El drama independiente Dixieland (Hank Bedford, 2015) hurga en el costado incómodo del Estados Unidos caucásico pero de escasa formación educativa y pobre, sin posibilidades sociales: eso cuanto allí, de un modo bastante despectivo y con arreglo a un patrón evaluativo pautado desde la cúpula wasp, califican como la “white trash” o “basura blanca”. Margen demográfico, por cierto, elidido de cuajo por el mainstream, pese a sumar millones en el mapa poblacional de la Unión.
A cargo
de la dirección y guion, Bedford refiere aquí, más casi en clave de historia
mínima soriniana que en mumblecore
americano, el encuentro de un joven recién salido de la cárcel con una muchacha
iniciada en el oficio de bailarina nudista.
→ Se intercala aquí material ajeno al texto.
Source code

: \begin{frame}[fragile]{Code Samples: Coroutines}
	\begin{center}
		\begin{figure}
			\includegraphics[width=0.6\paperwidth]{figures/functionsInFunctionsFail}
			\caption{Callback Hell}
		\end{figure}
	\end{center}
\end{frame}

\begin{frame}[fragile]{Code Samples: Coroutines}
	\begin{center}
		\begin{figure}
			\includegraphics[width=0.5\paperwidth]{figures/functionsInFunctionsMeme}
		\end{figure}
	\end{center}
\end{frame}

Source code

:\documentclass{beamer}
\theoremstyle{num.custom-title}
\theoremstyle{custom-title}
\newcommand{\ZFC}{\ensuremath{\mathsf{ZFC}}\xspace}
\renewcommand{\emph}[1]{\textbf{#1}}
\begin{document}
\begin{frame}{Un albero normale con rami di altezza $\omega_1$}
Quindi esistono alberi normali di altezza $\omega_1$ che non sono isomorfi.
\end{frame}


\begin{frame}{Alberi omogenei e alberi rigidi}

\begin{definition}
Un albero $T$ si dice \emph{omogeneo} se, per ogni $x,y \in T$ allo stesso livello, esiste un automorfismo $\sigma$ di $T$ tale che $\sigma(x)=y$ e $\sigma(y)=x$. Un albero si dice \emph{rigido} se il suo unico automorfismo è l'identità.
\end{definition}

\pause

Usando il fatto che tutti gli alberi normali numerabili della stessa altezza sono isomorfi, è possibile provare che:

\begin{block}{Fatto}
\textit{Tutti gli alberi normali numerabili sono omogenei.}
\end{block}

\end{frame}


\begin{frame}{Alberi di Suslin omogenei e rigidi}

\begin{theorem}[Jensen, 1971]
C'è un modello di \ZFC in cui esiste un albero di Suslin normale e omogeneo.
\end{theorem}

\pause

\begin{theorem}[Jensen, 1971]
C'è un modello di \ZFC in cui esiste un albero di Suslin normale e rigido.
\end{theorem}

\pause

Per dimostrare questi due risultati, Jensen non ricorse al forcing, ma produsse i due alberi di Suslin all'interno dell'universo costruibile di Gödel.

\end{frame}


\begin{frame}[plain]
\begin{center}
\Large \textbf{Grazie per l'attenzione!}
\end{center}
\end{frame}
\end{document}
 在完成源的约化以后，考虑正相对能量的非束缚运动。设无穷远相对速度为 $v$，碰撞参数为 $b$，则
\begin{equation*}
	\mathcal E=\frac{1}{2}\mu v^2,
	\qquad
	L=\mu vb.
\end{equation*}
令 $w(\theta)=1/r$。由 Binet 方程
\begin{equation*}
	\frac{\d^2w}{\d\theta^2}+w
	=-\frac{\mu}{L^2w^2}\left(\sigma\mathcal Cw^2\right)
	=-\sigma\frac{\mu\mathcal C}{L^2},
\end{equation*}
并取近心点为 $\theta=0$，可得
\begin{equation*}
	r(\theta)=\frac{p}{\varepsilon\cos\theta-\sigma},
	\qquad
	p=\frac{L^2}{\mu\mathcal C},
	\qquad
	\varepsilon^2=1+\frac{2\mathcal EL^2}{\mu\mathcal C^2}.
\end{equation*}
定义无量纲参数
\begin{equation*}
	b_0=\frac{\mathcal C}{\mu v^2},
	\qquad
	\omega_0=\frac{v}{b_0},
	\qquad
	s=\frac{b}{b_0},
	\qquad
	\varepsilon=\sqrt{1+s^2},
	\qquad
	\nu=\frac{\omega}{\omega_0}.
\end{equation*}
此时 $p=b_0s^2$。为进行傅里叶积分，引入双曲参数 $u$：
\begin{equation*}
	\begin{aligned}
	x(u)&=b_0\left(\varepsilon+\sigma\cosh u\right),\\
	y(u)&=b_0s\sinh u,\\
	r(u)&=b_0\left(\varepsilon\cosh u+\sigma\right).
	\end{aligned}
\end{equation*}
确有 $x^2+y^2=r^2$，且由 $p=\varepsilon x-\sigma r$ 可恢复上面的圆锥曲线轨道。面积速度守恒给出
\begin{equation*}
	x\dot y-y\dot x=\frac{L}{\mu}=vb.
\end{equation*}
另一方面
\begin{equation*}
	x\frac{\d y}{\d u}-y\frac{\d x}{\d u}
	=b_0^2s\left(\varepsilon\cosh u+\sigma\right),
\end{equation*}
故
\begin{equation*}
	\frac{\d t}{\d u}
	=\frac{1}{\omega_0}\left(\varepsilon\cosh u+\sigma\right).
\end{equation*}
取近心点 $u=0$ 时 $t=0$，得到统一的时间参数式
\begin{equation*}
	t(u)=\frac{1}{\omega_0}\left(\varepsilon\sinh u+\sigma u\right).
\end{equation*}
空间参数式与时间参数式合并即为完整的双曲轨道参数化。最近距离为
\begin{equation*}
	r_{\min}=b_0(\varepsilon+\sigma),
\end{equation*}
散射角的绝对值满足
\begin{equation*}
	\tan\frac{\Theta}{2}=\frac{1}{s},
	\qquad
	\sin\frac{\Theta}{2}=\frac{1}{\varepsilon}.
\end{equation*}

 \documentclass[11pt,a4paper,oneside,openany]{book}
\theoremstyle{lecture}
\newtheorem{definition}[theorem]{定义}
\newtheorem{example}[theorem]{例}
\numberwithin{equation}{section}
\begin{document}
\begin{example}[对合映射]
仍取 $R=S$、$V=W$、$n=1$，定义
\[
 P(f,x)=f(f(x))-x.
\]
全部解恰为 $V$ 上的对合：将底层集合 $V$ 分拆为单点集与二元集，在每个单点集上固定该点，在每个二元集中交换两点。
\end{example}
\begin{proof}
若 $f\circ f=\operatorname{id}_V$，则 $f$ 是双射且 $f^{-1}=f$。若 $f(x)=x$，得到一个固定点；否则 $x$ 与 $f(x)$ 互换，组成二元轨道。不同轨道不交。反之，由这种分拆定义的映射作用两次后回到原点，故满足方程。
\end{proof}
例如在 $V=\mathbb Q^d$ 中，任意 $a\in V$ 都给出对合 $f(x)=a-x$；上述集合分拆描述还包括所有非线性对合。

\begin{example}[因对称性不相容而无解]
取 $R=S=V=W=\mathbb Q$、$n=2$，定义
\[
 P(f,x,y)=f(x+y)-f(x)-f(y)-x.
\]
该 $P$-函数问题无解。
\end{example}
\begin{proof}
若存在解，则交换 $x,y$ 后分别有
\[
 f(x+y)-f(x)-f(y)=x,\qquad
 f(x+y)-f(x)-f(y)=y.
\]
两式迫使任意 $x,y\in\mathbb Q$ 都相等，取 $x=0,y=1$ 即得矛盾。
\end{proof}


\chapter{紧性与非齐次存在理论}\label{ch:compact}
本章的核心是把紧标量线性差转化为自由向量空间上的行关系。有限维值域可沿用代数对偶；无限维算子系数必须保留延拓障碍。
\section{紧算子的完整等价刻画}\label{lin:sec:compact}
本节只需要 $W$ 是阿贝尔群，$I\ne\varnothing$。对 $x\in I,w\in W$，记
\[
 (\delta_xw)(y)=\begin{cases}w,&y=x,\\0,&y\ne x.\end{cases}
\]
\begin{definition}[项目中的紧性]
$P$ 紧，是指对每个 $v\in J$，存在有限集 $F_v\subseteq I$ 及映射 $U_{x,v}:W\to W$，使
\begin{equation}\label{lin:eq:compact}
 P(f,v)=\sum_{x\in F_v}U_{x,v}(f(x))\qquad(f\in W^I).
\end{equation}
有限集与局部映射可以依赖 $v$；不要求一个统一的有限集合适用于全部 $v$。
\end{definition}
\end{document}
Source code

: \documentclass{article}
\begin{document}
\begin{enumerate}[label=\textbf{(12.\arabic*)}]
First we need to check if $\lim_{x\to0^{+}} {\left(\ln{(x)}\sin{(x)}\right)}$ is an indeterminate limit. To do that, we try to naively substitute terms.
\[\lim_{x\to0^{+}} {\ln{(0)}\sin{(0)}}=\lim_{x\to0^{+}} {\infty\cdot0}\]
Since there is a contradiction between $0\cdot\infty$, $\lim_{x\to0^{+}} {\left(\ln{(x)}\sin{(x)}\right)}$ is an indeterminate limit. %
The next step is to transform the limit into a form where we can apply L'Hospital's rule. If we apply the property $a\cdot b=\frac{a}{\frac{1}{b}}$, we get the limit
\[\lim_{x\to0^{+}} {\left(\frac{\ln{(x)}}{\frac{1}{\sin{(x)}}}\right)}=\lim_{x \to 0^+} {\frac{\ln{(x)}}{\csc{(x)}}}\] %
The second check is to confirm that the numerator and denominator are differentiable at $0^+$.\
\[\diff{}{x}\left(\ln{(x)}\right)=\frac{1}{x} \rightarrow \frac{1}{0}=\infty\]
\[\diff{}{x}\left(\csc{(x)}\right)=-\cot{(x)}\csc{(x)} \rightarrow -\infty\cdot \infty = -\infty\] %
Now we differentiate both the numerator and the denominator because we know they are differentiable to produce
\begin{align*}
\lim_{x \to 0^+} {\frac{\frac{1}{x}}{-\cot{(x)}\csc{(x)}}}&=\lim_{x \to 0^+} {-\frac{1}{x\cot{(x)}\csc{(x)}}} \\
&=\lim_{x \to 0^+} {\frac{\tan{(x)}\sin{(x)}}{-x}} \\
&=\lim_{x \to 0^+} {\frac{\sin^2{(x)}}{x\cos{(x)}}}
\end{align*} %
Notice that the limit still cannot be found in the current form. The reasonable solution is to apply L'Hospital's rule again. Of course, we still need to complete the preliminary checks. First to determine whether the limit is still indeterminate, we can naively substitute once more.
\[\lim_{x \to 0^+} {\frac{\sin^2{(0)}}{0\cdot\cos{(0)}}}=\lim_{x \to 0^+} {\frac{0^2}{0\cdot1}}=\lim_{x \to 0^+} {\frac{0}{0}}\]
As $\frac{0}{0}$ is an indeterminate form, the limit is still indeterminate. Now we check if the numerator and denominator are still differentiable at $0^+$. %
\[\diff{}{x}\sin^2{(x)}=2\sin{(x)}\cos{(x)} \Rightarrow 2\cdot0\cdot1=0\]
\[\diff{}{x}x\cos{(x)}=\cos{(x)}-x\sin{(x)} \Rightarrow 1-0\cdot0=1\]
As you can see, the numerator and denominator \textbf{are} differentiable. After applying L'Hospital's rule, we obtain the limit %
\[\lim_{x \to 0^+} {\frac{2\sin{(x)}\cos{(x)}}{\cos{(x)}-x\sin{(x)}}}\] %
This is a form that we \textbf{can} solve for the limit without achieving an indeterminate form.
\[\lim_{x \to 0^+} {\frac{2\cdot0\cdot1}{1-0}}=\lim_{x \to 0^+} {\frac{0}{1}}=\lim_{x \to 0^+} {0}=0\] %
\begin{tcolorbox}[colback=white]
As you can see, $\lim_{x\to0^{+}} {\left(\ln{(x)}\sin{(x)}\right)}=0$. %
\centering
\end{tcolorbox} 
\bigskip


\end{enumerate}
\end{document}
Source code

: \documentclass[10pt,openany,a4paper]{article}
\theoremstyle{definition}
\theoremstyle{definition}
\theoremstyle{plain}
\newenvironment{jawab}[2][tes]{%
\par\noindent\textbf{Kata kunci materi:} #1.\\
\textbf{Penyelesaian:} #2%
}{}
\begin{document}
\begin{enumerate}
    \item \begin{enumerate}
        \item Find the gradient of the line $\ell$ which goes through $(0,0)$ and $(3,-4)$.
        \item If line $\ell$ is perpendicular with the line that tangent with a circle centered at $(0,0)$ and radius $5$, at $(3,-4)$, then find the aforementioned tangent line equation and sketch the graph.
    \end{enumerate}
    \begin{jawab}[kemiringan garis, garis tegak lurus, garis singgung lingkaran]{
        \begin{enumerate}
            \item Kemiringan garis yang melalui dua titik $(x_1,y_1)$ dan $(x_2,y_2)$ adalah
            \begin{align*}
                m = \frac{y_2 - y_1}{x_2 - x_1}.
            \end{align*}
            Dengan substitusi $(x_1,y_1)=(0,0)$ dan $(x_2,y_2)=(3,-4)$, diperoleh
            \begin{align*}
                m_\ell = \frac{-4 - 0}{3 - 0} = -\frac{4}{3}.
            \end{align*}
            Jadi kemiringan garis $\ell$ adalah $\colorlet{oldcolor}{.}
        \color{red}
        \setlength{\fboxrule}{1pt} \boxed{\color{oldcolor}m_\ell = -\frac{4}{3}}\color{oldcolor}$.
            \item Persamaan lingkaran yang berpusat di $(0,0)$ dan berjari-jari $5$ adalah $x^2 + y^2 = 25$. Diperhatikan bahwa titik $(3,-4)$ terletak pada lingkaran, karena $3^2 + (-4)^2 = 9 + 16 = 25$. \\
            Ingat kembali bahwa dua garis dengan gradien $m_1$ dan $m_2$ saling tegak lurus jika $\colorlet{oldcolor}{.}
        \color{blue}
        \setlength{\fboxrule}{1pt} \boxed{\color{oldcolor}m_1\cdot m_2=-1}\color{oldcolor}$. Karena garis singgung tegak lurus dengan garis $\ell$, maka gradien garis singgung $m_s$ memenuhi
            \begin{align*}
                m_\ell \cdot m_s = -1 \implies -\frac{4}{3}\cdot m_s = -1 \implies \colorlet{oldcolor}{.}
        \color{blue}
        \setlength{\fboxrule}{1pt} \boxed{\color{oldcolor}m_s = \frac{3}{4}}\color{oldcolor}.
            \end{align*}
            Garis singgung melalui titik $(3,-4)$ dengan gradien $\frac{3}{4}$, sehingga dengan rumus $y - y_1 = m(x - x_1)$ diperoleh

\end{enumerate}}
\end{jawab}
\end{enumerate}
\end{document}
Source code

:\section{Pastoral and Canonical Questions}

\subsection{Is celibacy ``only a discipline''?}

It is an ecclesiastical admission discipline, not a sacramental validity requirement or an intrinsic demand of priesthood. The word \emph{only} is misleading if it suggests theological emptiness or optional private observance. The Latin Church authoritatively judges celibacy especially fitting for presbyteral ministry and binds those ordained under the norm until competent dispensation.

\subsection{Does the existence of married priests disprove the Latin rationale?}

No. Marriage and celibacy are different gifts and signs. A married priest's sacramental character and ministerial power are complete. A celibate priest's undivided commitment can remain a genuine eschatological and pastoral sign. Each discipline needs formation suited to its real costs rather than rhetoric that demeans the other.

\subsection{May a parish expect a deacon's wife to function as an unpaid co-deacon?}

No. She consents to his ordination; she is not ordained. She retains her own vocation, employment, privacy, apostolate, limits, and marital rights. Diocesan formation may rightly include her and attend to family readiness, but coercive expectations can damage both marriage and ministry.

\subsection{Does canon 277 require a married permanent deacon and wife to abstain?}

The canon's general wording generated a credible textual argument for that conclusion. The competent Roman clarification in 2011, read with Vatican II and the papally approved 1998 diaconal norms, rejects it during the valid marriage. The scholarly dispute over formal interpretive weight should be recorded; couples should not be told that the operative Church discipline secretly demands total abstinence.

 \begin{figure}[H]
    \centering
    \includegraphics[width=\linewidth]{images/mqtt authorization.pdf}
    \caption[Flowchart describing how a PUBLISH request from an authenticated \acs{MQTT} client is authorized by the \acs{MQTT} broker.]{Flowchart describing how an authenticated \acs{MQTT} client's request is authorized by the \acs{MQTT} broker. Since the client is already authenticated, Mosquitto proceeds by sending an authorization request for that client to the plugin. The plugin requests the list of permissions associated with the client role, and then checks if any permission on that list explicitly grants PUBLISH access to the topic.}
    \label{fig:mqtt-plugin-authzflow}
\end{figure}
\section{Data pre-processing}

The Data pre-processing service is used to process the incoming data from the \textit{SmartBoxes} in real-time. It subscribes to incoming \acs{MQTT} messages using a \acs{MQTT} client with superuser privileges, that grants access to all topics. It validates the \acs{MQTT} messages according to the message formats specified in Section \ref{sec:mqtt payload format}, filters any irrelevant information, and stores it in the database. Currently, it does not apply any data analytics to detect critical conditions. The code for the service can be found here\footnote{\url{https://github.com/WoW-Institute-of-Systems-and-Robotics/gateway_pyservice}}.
Él quiere sacarla de ese mundo, y es
la razón fundamental por la cual acepta un trabajo sucio acabado de abandonar
prisión. Hay trampa en el asunto y las cosas no salen bien.
Esa
línea central del relato es trabajada de forma orgánica, aunque el desenlace
resulte cuando menos irracional. Bedford, empero, muy a la usanza de cierto
tipo de cine actual, inserta entrevistas con personas del entorno de Missisipi
donde discurre la acción (drogadictos tatuados, pueblerinas desdentadas…) y si
bien se le entiende el sentido de proveer color local a sus viñetas, poco pintan
dentro del desarrollo dramático de una película irregular pero de loables
intenciones en el sentido de visiblizar el ignorado universo en quiebra de esta gente,
quienes también son norteamericanos, viven, aman, sufren y sueñan. Pese a
cuanto pueda doler o atemorizar su existencia.